Darrell is well into Washington now. He has left the hot weather behind and is now hiking in comfortable conditions. It is starting to get colder at night--not as cold as the Sierras but cold enough that he is setting up his tent and crawling into his sleeping bag as soon as he can to warm up. I think he's growing weary. Please pray for him each step of the way.
Darrell was delighted to run into Father Sebastian at a watering spot a couple days into his hike in Washington. He was the one with whom he had hiked through the Sierras on his second attempt. He hadn't seen him since our trip to Yosemite. We had dropped Father off in Mammoth; Darrell got right back on the trail, but Father had some things he needed to take care of in Mammoth and was planning to stay a couple nights there before taking off again. He ended up having to take a couple weeks off due to illness. He skipped ahead to Tahoe, and he and Darrell have been leap frogging over each other without running into one another along the trail as they've been avoiding the burn areas. Father was planning to meet up with his girlfriend this week who flew in from Germany to hike with him for the next three weeks. She wanted to do the part with him that he had skipped from Mammoth to Truckee, so he's going back down south. Darrell will probably not see them again before they head back to Germany.
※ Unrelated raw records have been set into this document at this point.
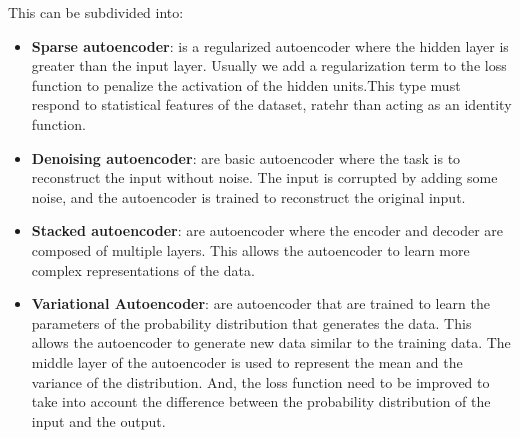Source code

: This can be subdivided into:
\begin{itemize}
    \item \textbf{Sparse autoencoder}: is a regularized autoencoder where the
          hidden layer is greater than the input layer. Usually we add a
          regularization term to the loss function to penalize the activation
          of the hidden units.This type must respond to statistical features of
          the dataset, ratehr than acting as an identity function.
    \item \textbf{Denoising autoencoder}: are basic autoencoder where the task
          is to reconstruct the input without noise. The input is corrupted by
          adding some noise, and the autoencoder is trained to reconstruct the
          original input.
    \item \textbf{Stacked autoencoder}: are autoencoder where the encoder and
          decoder are composed of multiple layers. This allows the autoencoder
          to learn more complex representations of the data.
    \item \textbf{Variational Autoencoder}: are autoencoder that are trained to
          learn the parameters of the probability distribution that generates
          the data. This allows the autoencoder to generate new data similar to
          the training data. The middle layer of the autoencoder is used to
          represent the mean and the variance of the distribution. And, the loss
          function need to be improved to take into account the difference between
          the probability distribution of the input and the output.
\end{itemize}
This is how Darrell has been filtering his water during this hike. He used to have a pump filter, but he decided to use this system on the PCT. It is a gravity-flow system. The unfiltered water flows down through the filter directly into his drinking bottle, which is a one-liter Smart Water brand bottle which the filter fits perfectly into. This way he doesn't have the weight of the pump to carry, and the weight of the filter itself is minimal.
At least here in Oregon he hasn't run into the likes of the legendary Hank the Tank, a black bear who is notorious in the Lake Tahoe area and is rumored to have devoured the food of a group of backpackers this year who had ditched their bear canisters when they were no longer legally required to carry them once they left the high Sierras and Yosemite National Park. Hank came in at night and feasted on their easily accessible food. After this incident, the Forest Service mandated hikers to carry their food in bear canisters further up north through Tahoe. The hikers don't like the extra weight and the awkward bulkiness of the containers. Darrell has carried his food in a bear canister from the beginning and will continue to throughout his hike. Bears don't know park boundaries and don't care about the rules.
I receive these pictures when he gets into a town with cellular/internet service, so although he's walking in Washington right now, these are pictures from Southern Oregon, from Ashland to Crater Lake. The signs are exciting because they document progress.